Reputation: 7631
I was trying to compile a program using an external compiled object coreset.o. I wrote the public01.c test file and my functions are in computation.c, both of which compiles. However its failing on linking it together. What might be the problem?
gcc -o public01.x public01.o computation.o coreset.o
ld: fatal: file coreset.o: wrong ELF class: ELFCLASS64
ld: fatal: File processing errors. No output written to public01.x
collect2: ld returned 1 exit status
Upvotes: 33
Views: 138908
Reputation: 4428
I got this error when trying to run an existing binary in Ubuntu. I fixed with:
apt-get install libc6:i386 libncurses5:i386 libstdc++6:i386
I'm not sure which of the 3 libs did it, but I believe it was the 3rd one.
Upvotes: 0
Reputation: 753695
You can specify '-m32' or '-m64' to select the compilation mode.
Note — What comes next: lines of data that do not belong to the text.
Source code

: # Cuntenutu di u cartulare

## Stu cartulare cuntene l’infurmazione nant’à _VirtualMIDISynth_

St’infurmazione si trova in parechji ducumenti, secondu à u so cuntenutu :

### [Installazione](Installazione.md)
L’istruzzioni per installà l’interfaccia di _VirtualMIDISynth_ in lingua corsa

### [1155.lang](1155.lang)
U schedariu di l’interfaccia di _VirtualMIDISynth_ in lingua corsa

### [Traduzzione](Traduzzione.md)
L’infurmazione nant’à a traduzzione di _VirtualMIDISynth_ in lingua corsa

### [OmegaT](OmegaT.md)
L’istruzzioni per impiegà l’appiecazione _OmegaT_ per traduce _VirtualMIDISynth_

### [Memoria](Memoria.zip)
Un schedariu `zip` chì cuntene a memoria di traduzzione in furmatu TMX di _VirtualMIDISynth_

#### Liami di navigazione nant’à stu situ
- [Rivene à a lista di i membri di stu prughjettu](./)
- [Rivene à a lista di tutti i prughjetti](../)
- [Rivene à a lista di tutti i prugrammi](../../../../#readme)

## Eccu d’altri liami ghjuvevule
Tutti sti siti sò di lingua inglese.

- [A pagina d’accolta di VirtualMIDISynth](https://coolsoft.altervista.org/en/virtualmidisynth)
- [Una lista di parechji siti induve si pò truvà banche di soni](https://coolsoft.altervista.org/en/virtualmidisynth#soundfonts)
When dealing with autoconf (configure) scripts, I usually set CC="gcc -m64" (or CC="gcc -m32") in the environment so that everything is compiled with the correct bittiness. At least, usually...people find endless ways to make that not quite work, but my batting average is very high (way over 95%) with it.
Upvotes: 8
Reputation: 200796
It looks like the object file was compiled on a 64-bit toolchain, and you're using a 32-bit toolchain. Have you tried recompiling the object file in 32-bit mode?
Upvotes: 4
Reputation: 827366
I think that coreset.o was compiled for 64-bit, and you are linking it with a 32-bit computation.o.
You can try to recompile computation.c with the '-m64' flag of gcc(1)
Upvotes: 36
Reputation: 7631
It turns out the compiler version I was using did not match the compiled version done with the coreset.o.
One was 32bit the other was 64bit. I'll leave this up in case anyone else runs into a similar problem.